No. The way that you structured this whole article is strange. It doesn't feel as you read through that you are talking about the title nor does it feel like each subsection is connected in either way. Generally a reader expects: introduction to concept, hypothesis/argument based on introduced concepts, supporting arguments for or against the hypothesis, and finally a conclusion. I feel like you are missing the introduction entirely, so a reader has to assume the title is your argument (as sometimes appears in news articles). Given that argument you end up wandering through 3 sections that do not seem related to that title, and at the end I still have no idea what you wanted to say.
There is no conclusion or resolution to what was introduced so I still can't fathom what you are trying to share. It feels like a situation where only half the thoughts hit the page and since we don't know the context we can't fill in the gaps.
Our issues are in the actual writing of the post, not as much what you are trying to say because we can't even get to that.
First I go through steps of computer evolution: desktops -> laptops -> tablets
When desktops became popular in Sweden computers where rare in say South America.
Now computers are not rare in South America, which is good. The bad thing is that they are common in a consumption only format.
The problem is UI in particular text input. The solution use say gloves as input and VR systems which I predict will be cheaper and broadly available.

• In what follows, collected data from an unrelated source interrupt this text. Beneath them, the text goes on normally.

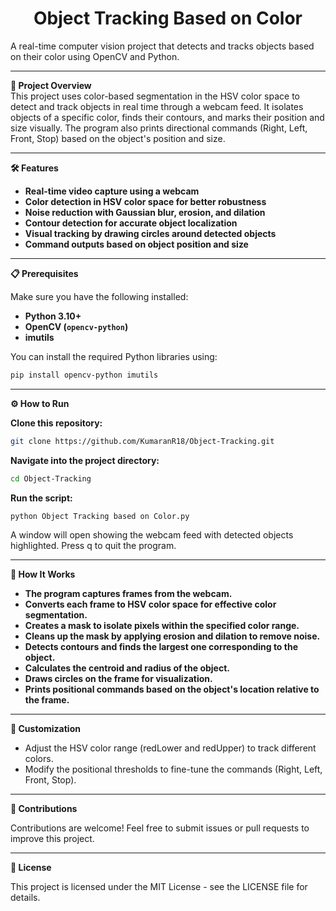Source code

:<h1 align="center">Object Tracking Based on Color</h1>

A real-time computer vision project that detects and tracks objects based on their color using OpenCV and Python.

---

**🚀 Project Overview**  
This project uses color-based segmentation in the HSV color space to detect and track objects in real time through a webcam feed. It isolates objects of a specific color, finds their contours, and marks their position and size visually. The program also prints directional commands (Right, Left, Front, Stop) based on the object's position and size.

---

**🛠️ Features**  
- **Real-time video capture using a webcam**  
- **Color detection in HSV color space for better robustness**  
- **Noise reduction with Gaussian blur, erosion, and dilation**  
- **Contour detection for accurate object localization**  
- **Visual tracking by drawing circles around detected objects**  
- **Command outputs based on object position and size**  

---

**📋 Prerequisites**  

Make sure you have the following installed:  
- **Python 3.10+**  
- **OpenCV (`opencv-python`)**  
- **imutils**  

You can install the required Python libraries using:

```bash
pip install opencv-python imutils
```
---

**⚙️ How to Run**  

**Clone this repository:**

```bash
git clone https://github.com/KumaranR18/Object-Tracking.git
```
**Navigate into the project directory:**

```bash
cd Object-Tracking
```
**Run the script:**

```bash
python Object Tracking based on Color.py
```
A window will open showing the webcam feed with detected objects highlighted.
Press q to quit the program.

---

**🎯 How It Works**
- **The program captures frames from the webcam.**
- **Converts each frame to HSV color space for effective color segmentation.**
- **Creates a mask to isolate pixels within the specified color range.**
- **Cleans up the mask by applying erosion and dilation to remove noise.**
- **Detects contours and finds the largest one corresponding to the object.**
- **Calculates the centroid and radius of the object.**
- **Draws circles on the frame for visualization.**
- **Prints positional commands based on the object's location relative to the frame.**

---

**🔧 Customization**
- Adjust the HSV color range (redLower and redUpper) to track different colors.
- Modify the positional thresholds to fine-tune the commands (Right, Left, Front, Stop).

---

**🤝 Contributions**

Contributions are welcome! Feel free to submit issues or pull requests to improve this project.

---

**📄 License**

This project is licensed under the MIT License - see the LICENSE file for details.


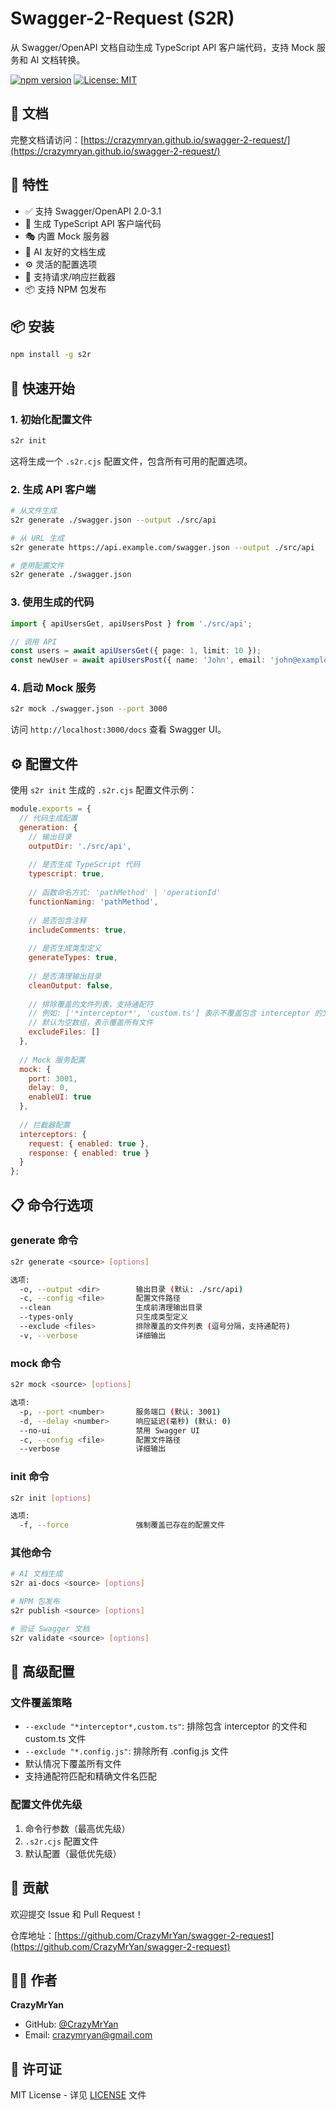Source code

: # Swagger-2-Request (S2R)

从 Swagger/OpenAPI 文档自动生成 TypeScript API 客户端代码，支持 Mock 服务和 AI 文档转换。

[![npm version](https://badge.fury.io/js/s2r.svg)](https://badge.fury.io/js/s2r)
[![License: MIT](https://img.shields.io/badge/License-MIT-yellow.svg)](https://opensource.org/licenses/MIT)

## 📖 文档

完整文档请访问：[https://crazymryan.github.io/swagger-2-request/](https://crazymryan.github.io/swagger-2-request/)

## 🚀 特性

- ✅ 支持 Swagger/OpenAPI 2.0-3.1
- 🔧 生成 TypeScript API 客户端代码
- 🎭 内置 Mock 服务器
- 📝 AI 友好的文档生成
- ⚙️ 灵活的配置选项
- 🔄 支持请求/响应拦截器
- 📦 支持 NPM 包发布

## 📦 安装

```bash
npm install -g s2r
```

## 🎯 快速开始

### 1. 初始化配置文件

```bash
s2r init
```

这将生成一个 `.s2r.cjs` 配置文件，包含所有可用的配置选项。

### 2. 生成 API 客户端

```bash
# 从文件生成
s2r generate ./swagger.json --output ./src/api

# 从 URL 生成
s2r generate https://api.example.com/swagger.json --output ./src/api

# 使用配置文件
s2r generate ./swagger.json
```

### 3. 使用生成的代码

```typescript
import { apiUsersGet, apiUsersPost } from './src/api';

// 调用 API
const users = await apiUsersGet({ page: 1, limit: 10 });
const newUser = await apiUsersPost({ name: 'John', email: 'john@example.com' });
```

### 4. 启动 Mock 服务

```bash
s2r mock ./swagger.json --port 3000
```

访问 `http://localhost:3000/docs` 查看 Swagger UI。

## ⚙️ 配置文件

使用 `s2r init` 生成的 `.s2r.cjs` 配置文件示例：

```javascript
module.exports = {
  // 代码生成配置
  generation: {
    // 输出目录
    outputDir: './src/api',
    
    // 是否生成 TypeScript 代码
    typescript: true,
    
    // 函数命名方式: 'pathMethod' | 'operationId'
    functionNaming: 'pathMethod',
    
    // 是否包含注释
    includeComments: true,
    
    // 是否生成类型定义
    generateTypes: true,
    
    // 是否清理输出目录
    cleanOutput: false,
    
    // 排除覆盖的文件列表，支持通配符
    // 例如: ['*interceptor*', 'custom.ts'] 表示不覆盖包含 interceptor 的文件和 custom.ts 文件
    // 默认为空数组，表示覆盖所有文件
    excludeFiles: []
  },
  
  // Mock 服务配置
  mock: {
    port: 3001,
    delay: 0,
    enableUI: true
  },
  
  // 拦截器配置
  interceptors: {
    request: { enabled: true },
    response: { enabled: true }
  }
};
```

## 📋 命令行选项

### generate 命令

```bash
s2r generate <source> [options]

选项:
  -o, --output <dir>        输出目录 (默认: ./src/api)
  -c, --config <file>       配置文件路径
  --clean                   生成前清理输出目录
  --types-only              只生成类型定义
  --exclude <files>         排除覆盖的文件列表 (逗号分隔，支持通配符)
  -v, --verbose             详细输出
```

### mock 命令

```bash
s2r mock <source> [options]

选项:
  -p, --port <number>       服务端口 (默认: 3001)
  -d, --delay <number>      响应延迟(毫秒) (默认: 0)
  --no-ui                   禁用 Swagger UI
  -c, --config <file>       配置文件路径
  --verbose                 详细输出
```

### init 命令

```bash
s2r init [options]

选项:
  -f, --force               强制覆盖已存在的配置文件
```

### 其他命令

```bash
# AI 文档生成
s2r ai-docs <source> [options]

# NPM 包发布
s2r publish <source> [options]

# 验证 Swagger 文档
s2r validate <source> [options]
```

## 🔧 高级配置

### 文件覆盖策略

- `--exclude "*interceptor*,custom.ts"`: 排除包含 interceptor 的文件和 custom.ts 文件
- `--exclude "*.config.js"`: 排除所有 .config.js 文件
- 默认情况下覆盖所有文件
- 支持通配符匹配和精确文件名匹配

### 配置文件优先级

1. 命令行参数（最高优先级）
2. `.s2r.cjs` 配置文件
3. 默认配置（最低优先级）

## 🤝 贡献

欢迎提交 Issue 和 Pull Request！

仓库地址：[https://github.com/CrazyMrYan/swagger-2-request](https://github.com/CrazyMrYan/swagger-2-request)

## 👨‍💻 作者

**CrazyMrYan**
- GitHub: [@CrazyMrYan](https://github.com/CrazyMrYan)
- Email: crazymryan@gmail.com

## 📄 许可证

MIT License - 详见 [LICENSE](LICENSE) 文件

Until that happens a huge amount of people are stuck with smart devices, so I'd like to improve the situation. To get there I'm doing my work on a tablet to get a good idea on what works and what doesn't. Why? Because I want teenagers in the rest of the world to be able to have fun with computers as I did.
Your "article" reads like four or five separate blog or facebook posts scrunched together with no rhyme or reason. And it has the setup of a clickbait article, luring you in with a question, going on about a bunch of stuff not related to it at all, and then finally approaching the question at the very end but never _really_explaining it. Complete with a link to an unrelated software project and a separate link to donate to you (and we're donating for ... what? A VR input method you didn't really explain and has nothing to do with the headline?)
As a blog post for a random tech friend people follow, sure, that's fine. But I don't understand why this was posted to hacker news, and I don't understand why people voted it up.
I answer the question: to see how hard it is to work on a tablet.
Why: because desktops aren't widely available in the developing world
The "unrelated" link is a suggestion on how to write
fast without a keyboard. Something that might come in handy for a non-desktop machine, don't you think?
Although I'm very interested in your "Chorded Typing" article [0], I too admit to being confused by the article listed here on HN.
Personally, I've roamed the world with a Galaxy Tab 2 7" (3G version) on rooted Android 4.x. I used a mini USB keyboard, and developed quite a bit of software on it (mainly nodejs at the time, but not exclusively). I upgraded the system in 2013 to a MBA (better battery, bigger screen, prettier OS IMHO, but lost mobile data), & didn't continue with it. Fun times.
Thank you. Well what I'd like to do is to make it possible to do it without a bluetooth keyboard.
So I'm looking into alternative ways of doing this.
The chorded input method is interesting in conjunction with say a all in one android VR-headset and haptic glove input, where you have all ten fingers.
What kind of software did you develop was it on a commercial basis or on open source projects?
Didn't mean to be blunt, but I had no idea how the sections fit together and what you were trying to say. Clearly I am missing the context which others seem to have, since it's on the frontpage of HN.
There is no conclusion or resolution to what was introduced so I still can't fathom what you are trying to share. It feels like a situation where only half the thoughts hit the page and since we don't know the context we can't fill in the gaps.
Our issues are in the actual writing of the post, not as much what you are trying to say because we can't even get to that.